● Task goal
Each record here should be printed again exactly; please leave its pictures out.

(Input for this task begins)

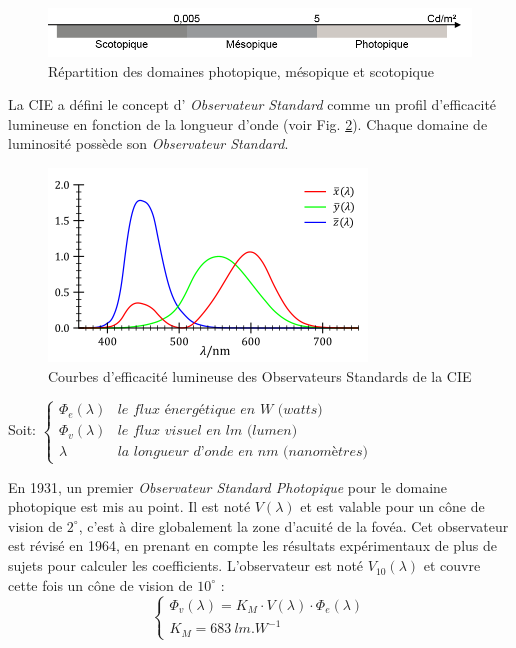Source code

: 	\begin{figure}[h]
		\centering
		\includegraphics[scale=1]{Figures/PhotopiqueMesopiqueScotopique}
		\caption{Répartition des domaines photopique, mésopique et scotopique}
		\label{fig:photopic_mesopic_scotopic}
	\end{figure}		
	
	\par La CIE a défini le concept d' \textit{Observateur Standard} comme un profil d'efficacité lumineuse en fonction de la longueur d'onde (voir Fig. \ref{fig:standard_observer_curves}). Chaque domaine de luminosité possède son \textit{Observateur Standard}.
	
	\begin{figure}[h]
		\centering
		\includegraphics[scale=1]{Figures/StandardObsCurves}
		\caption{Courbes d'efficacité lumineuse des Observateurs Standards de la CIE}
		\label{fig:standard_observer_curves}
	\end{figure}
	
	\par Soit: $\begin{cases}
	\Phi_e(\lambda) & \textit{le flux énergétique en W (watts)}\\
	\Phi_v(\lambda) & \textit{le flux visuel en lm (lumen)}\\
	\lambda & \textit{la longueur d'onde en nm (nanomètres)}
	\end{cases}$
	
	\par En 1931, un premier \textit{Observateur Standard Photopique} pour le domaine photopique est mis au point. Il est noté $V(\lambda)$ et est valable pour un cône de vision de $2^\circ$, c'est à dire globalement la zone d'acuité de la fovéa. Cet observateur est révisé en 1964, en prenant en compte les résultats expérimentaux de plus de sujets pour calculer les coefficients. L'observateur est noté $V_{10}(\lambda)$ et couvre cette fois un cône de vision de $10^\circ$ \citep{le_grand_optique_1972, damelincourt_eclairage_2010}:
	\begin{equation}
		\begin{cases}
		\Phi_v(\lambda) = K_M \cdot V(\lambda) \cdot \Phi_e(\lambda)\\
		K_M = 683~lm.W^{-1}
		\end{cases}
		\label{eq:obs_photopic}
	\end{equation}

(Input for this task ends)

● Expected output
Source code

: 	\begin{figure}[h]
		\centering
		\includegraphics[scale=1]{Figures/PhotopiqueMesopiqueScotopique}
		\caption{Répartition des domaines photopique, mésopique et scotopique}
		\label{fig:photopic_mesopic_scotopic}
	\end{figure}		
	
	\par La CIE a défini le concept d' \textit{Observateur Standard} comme un profil d'efficacité lumineuse en fonction de la longueur d'onde (voir Fig. \ref{fig:standard_observer_curves}). Chaque domaine de luminosité possède son \textit{Observateur Standard}.
	
	\begin{figure}[h]
		\centering
		\includegraphics[scale=1]{Figures/StandardObsCurves}
		\caption{Courbes d'efficacité lumineuse des Observateurs Standards de la CIE}
		\label{fig:standard_observer_curves}
	\end{figure}
	
	\par Soit: $\begin{cases}
	\Phi_e(\lambda) & \textit{le flux énergétique en W (watts)}\\
	\Phi_v(\lambda) & \textit{le flux visuel en lm (lumen)}\\
	\lambda & \textit{la longueur d'onde en nm (nanomètres)}
	\end{cases}$
	
	\par En 1931, un premier \textit{Observateur Standard Photopique} pour le domaine photopique est mis au point. Il est noté $V(\lambda)$ et est valable pour un cône de vision de $2^\circ$, c'est à dire globalement la zone d'acuité de la fovéa. Cet observateur est révisé en 1964, en prenant en compte les résultats expérimentaux de plus de sujets pour calculer les coefficients. L'observateur est noté $V_{10}(\lambda)$ et couvre cette fois un cône de vision de $10^\circ$ \citep{le_grand_optique_1972, damelincourt_eclairage_2010}:
	\begin{equation}
		\begin{cases}
		\Phi_v(\lambda) = K_M \cdot V(\lambda) \cdot \Phi_e(\lambda)\\
		K_M = 683~lm.W^{-1}
		\end{cases}
		\label{eq:obs_photopic}
	\end{equation}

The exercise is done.